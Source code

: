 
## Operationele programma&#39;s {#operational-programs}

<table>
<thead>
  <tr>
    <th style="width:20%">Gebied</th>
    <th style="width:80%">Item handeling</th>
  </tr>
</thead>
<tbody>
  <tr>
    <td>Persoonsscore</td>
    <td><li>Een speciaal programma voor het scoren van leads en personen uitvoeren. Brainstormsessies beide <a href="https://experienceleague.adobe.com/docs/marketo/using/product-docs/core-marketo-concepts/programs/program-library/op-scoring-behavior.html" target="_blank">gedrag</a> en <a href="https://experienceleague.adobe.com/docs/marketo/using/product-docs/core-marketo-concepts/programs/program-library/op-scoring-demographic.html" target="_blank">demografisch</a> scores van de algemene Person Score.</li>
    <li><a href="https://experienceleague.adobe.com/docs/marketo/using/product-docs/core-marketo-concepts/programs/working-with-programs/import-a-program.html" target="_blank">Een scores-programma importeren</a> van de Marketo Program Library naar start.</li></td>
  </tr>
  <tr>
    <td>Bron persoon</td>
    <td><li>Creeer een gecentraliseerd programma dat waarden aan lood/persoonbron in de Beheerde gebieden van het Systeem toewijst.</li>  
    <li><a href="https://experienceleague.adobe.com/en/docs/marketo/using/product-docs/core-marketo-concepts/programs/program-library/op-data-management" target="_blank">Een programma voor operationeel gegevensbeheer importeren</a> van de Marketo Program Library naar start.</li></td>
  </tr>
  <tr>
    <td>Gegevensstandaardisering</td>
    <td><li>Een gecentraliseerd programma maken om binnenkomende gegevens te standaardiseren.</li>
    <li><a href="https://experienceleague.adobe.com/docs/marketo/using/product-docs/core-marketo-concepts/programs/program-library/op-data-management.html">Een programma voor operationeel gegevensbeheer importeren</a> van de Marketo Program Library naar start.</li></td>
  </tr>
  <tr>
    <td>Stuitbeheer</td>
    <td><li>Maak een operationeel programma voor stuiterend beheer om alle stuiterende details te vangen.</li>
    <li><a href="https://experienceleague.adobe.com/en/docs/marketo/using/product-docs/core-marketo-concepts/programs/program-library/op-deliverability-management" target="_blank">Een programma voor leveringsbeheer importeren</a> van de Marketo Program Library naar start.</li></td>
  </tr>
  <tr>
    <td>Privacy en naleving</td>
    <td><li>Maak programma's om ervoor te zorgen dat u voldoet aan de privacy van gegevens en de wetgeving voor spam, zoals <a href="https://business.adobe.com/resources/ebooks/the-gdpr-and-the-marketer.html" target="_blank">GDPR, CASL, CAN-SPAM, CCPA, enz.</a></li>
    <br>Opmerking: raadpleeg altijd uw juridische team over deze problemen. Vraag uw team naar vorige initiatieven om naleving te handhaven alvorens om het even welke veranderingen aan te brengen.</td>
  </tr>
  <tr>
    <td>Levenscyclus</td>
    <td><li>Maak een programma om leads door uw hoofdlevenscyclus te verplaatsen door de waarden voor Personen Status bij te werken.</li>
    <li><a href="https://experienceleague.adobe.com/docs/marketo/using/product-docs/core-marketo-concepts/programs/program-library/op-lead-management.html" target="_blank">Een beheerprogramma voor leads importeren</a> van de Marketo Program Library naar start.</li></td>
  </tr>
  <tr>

• • • • •

▶ _Exercise aim_: Above are some records; repeat all of them exactly.

▶ _Answer_:
Source code

: 
## Operationele programma&#39;s {#operational-programs}

<table>
<thead>
  <tr>
    <th style="width:20%">Gebied</th>
    <th style="width:80%">Item handeling</th>
  </tr>
</thead>
<tbody>
  <tr>
    <td>Persoonsscore</td>
    <td><li>Een speciaal programma voor het scoren van leads en personen uitvoeren. Brainstormsessies beide <a href="https://experienceleague.adobe.com/docs/marketo/using/product-docs/core-marketo-concepts/programs/program-library/op-scoring-behavior.html" target="_blank">gedrag</a> en <a href="https://experienceleague.adobe.com/docs/marketo/using/product-docs/core-marketo-concepts/programs/program-library/op-scoring-demographic.html" target="_blank">demografisch</a> scores van de algemene Person Score.</li>
    <li><a href="https://experienceleague.adobe.com/docs/marketo/using/product-docs/core-marketo-concepts/programs/working-with-programs/import-a-program.html" target="_blank">Een scores-programma importeren</a> van de Marketo Program Library naar start.</li></td>
  </tr>
  <tr>
    <td>Bron persoon</td>
    <td><li>Creeer een gecentraliseerd programma dat waarden aan lood/persoonbron in de Beheerde gebieden van het Systeem toewijst.</li>  
    <li><a href="https://experienceleague.adobe.com/en/docs/marketo/using/product-docs/core-marketo-concepts/programs/program-library/op-data-management" target="_blank">Een programma voor operationeel gegevensbeheer importeren</a> van de Marketo Program Library naar start.</li></td>
  </tr>
  <tr>
    <td>Gegevensstandaardisering</td>
    <td><li>Een gecentraliseerd programma maken om binnenkomende gegevens te standaardiseren.</li>
    <li><a href="https://experienceleague.adobe.com/docs/marketo/using/product-docs/core-marketo-concepts/programs/program-library/op-data-management.html">Een programma voor operationeel gegevensbeheer importeren</a> van de Marketo Program Library naar start.</li></td>
  </tr>
  <tr>
    <td>Stuitbeheer</td>
    <td><li>Maak een operationeel programma voor stuiterend beheer om alle stuiterende details te vangen.</li>
    <li><a href="https://experienceleague.adobe.com/en/docs/marketo/using/product-docs/core-marketo-concepts/programs/program-library/op-deliverability-management" target="_blank">Een programma voor leveringsbeheer importeren</a> van de Marketo Program Library naar start.</li></td>
  </tr>
  <tr>
    <td>Privacy en naleving</td>
    <td><li>Maak programma's om ervoor te zorgen dat u voldoet aan de privacy van gegevens en de wetgeving voor spam, zoals <a href="https://business.adobe.com/resources/ebooks/the-gdpr-and-the-marketer.html" target="_blank">GDPR, CASL, CAN-SPAM, CCPA, enz.</a></li>
    <br>Opmerking: raadpleeg altijd uw juridische team over deze problemen. Vraag uw team naar vorige initiatieven om naleving te handhaven alvorens om het even welke veranderingen aan te brengen.</td>
  </tr>
  <tr>
    <td>Levenscyclus</td>
    <td><li>Maak een programma om leads door uw hoofdlevenscyclus te verplaatsen door de waarden voor Personen Status bij te werken.</li>
    <li><a href="https://experienceleague.adobe.com/docs/marketo/using/product-docs/core-marketo-concepts/programs/program-library/op-lead-management.html" target="_blank">Een beheerprogramma voor leads importeren</a> van de Marketo Program Library naar start.</li></td>
  </tr>
  <tr>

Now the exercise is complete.